In the first post, I will showcase a Streamlit app that tracks bias of news articles relating to AI. The app and underlying infrastructure is fully deployed on GCP.

App: https://streamlit-app-824805393106.europe-west2.run.app/

Code: https://github.com/alejio/news-bias-detection/tree/main

Motivation

This is motivated by a couple of things. Firstly, as I’ve worked predominantly with AWS most of my career, I am keen to ramp up my knowledge of the GCP data stack. Secondly, I think that there is still incredible potential and many low-hanging-fruits where NLP can help consumers identify biases in the media we consume. More on the latter another time.

To kick this effort off, I am picking a topic that I find fascinating. About 10 years ago, I first read the famous book by Ray Kurzweil The Singularity Is Near and my mind was somewhat blown. More recently, I read Max Tegmark’s Life 3.0 which I recommend to anyone remotely interested in the topic.

Today there is a fascinating public debate on where AI research is taking the world between the most prominent thinkers and practitioners. Holders of opposing opinions regarding the risks associated with AI have been reductively categorised in public discourse as “doomers” and “boomers”. Some proponents either side of the debate have been accused of basing their opinions on commercial rather than intellectual or scientific interests.

Meanwhile, news reports are constantly coming out on the topic. I am curious to get a sense of how the conversation is trending over time and across news outlets (or journalists)!

The app

The Streamlit app is deployed on GCP and can be found here.

It shows insights into the bias of news articles containing the term “AI” over time, and is updated daily as new articles are ingested into BigQuery and enriched using a transformers pipeline.

MVP Solution Architecture

I put together an MVP, a first iteration of a solution done without thinking deeply about the various individual components, but which allows incremental improvement. My goal here is to get something working end-to-end, and then iterate on it.
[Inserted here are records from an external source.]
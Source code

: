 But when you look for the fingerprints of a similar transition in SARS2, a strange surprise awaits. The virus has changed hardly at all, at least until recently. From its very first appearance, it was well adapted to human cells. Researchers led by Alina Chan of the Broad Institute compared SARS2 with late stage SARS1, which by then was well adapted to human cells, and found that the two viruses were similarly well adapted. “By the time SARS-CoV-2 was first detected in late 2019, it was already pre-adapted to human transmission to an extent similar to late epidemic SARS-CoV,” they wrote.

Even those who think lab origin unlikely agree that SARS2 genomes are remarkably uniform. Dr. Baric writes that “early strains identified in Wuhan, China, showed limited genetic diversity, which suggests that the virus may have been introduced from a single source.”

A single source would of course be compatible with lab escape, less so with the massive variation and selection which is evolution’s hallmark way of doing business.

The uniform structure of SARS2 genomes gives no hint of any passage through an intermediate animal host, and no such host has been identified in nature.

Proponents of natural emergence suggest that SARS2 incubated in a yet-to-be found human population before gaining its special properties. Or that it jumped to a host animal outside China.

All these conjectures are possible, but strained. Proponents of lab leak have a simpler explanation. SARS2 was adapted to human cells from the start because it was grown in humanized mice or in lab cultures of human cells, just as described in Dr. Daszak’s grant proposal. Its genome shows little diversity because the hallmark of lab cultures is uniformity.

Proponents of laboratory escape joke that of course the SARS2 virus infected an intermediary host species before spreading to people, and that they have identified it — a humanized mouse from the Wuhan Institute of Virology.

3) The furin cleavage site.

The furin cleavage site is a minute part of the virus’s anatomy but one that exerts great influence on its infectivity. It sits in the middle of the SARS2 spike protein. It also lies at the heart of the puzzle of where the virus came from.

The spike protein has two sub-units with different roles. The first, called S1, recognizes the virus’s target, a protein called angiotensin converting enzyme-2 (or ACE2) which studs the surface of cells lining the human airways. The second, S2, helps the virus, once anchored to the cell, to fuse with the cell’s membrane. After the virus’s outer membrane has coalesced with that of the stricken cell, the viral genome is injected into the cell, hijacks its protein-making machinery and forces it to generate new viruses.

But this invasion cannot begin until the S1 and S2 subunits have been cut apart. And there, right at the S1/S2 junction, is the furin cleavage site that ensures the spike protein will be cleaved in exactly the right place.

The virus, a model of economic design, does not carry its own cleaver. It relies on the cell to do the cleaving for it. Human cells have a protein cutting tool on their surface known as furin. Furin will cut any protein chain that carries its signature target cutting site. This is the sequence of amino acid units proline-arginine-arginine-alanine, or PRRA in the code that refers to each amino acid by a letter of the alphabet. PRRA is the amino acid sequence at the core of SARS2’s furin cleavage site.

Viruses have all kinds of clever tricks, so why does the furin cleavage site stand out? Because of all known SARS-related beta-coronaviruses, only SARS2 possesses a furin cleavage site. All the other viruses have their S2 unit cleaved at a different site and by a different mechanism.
The entire solution is hosted on GCP under a single project using:

Cloud Run for the Streamlit app
Artifact Registry for storing the Streamlit app Docker image
Cloud Functions for the daily ingestion of news articles and bias fields enrichment
Cloud Scheduler for scheduling the ingestion
BigQuery for storing the news articles and enriched fields

Prototype architecture:

This architecture can also be viewed from a Data Platform lens:

Ingestion layer: Cloud Function and Cloud Scheduler
Storage layer: BigQuery
Processing layer: Bias classification Cloud Function
Consumption layer: Streamlit App

A very useful relevant guide is the Data Analytics Lens of the AWS Well Architected Framework.

Components

News API

After some quick searching I came across NewsAPI, which can be used to retrieve news articles across many sources and languages.

There is an amazing /everything endpoint which allows filtering by keyword, but the free version is very limiting: only 30 days of history, only 100 news articles and truncated content 😢.

It will do for now though.

I decided to focus my analysis on all articles that contain the term “AI” - a wide net that will hopefully not excessively bias a priori the analysis.

Sample code:

import requests
from datetime import datetime, timedelta

NEWS_API_URL = "https://newsapi.org/v2/everything"
NEWS_API_KEY = os.getenv("NEWS_API_KEY")

def fetch_news():
    """
    Fetch news articles from NewsAPI
    """
    # Calculate date range
    end_date = datetime.now().date()
    start_date = end_date - timedelta(days=30)

    params = {
        "apiKey": NEWS_API_KEY,
        "q": "AI",
        "language": "en",
        "from": start_date.isoformat(),
        "to": end_date.isoformat(),
    }

    response = requests.get(NEWS_API_URL, params=params)
    all_articles = response.json().get("articles", [])
    print(f"Articles fetched: {len(all_articles)}")
    return all_articles

Considering I only have access to the 30 previous days of news history via the API, it would be useful to have my dataset grow over time.

Ingestion layer: Cloud Function and Cloud Scheduler

I used the Cloud Function SDK to write a simple function that fetches news articles from the NewsAPI and stores them in BigQuery.

Due to the API limitations, it was important to schedule it to run daily, to enable, over time, to get more useful insights about the nature of the AI discourse.

I used Cloud Scheduler to schedule the function to run daily - cron job style.

Storage layer: BigQuery

Well, one could argue that for the purposes of this exercise, BigQuery is overkill, and that a simple Postgres database would have sufficed. But that would defeat the purpose of this work.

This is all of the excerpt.